→ **TASK BRIEF**:
Repeat the records. Leave nothing out.

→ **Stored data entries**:
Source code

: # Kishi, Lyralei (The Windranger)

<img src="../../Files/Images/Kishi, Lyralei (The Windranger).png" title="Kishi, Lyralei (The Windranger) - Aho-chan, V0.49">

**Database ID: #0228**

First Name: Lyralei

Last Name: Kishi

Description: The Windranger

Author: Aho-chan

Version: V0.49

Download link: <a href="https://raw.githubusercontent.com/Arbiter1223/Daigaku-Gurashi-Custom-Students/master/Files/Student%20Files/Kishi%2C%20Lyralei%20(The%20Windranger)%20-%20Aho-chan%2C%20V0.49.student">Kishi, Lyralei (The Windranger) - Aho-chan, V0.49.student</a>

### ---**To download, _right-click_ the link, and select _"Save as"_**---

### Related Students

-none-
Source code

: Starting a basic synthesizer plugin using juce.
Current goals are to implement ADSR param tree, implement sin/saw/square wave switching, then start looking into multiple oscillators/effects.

→ **RESULT**:
Source code

: # Kishi, Lyralei (The Windranger)

<img src="../../Files/Images/Kishi, Lyralei (The Windranger).png" title="Kishi, Lyralei (The Windranger) - Aho-chan, V0.49">

**Database ID: #0228**

First Name: Lyralei

Last Name: Kishi

Description: The Windranger

Author: Aho-chan

Version: V0.49

Download link: <a href="https://raw.githubusercontent.com/Arbiter1223/Daigaku-Gurashi-Custom-Students/master/Files/Student%20Files/Kishi%2C%20Lyralei%20(The%20Windranger)%20-%20Aho-chan%2C%20V0.49.student">Kishi, Lyralei (The Windranger) - Aho-chan, V0.49.student</a>

### ---**To download, _right-click_ the link, and select _"Save as"_**---

### Related Students

-none-
Source code

: Starting a basic synthesizer plugin using juce.
Current goals are to implement ADSR param tree, implement sin/saw/square wave switching, then start looking into multiple oscillators/effects.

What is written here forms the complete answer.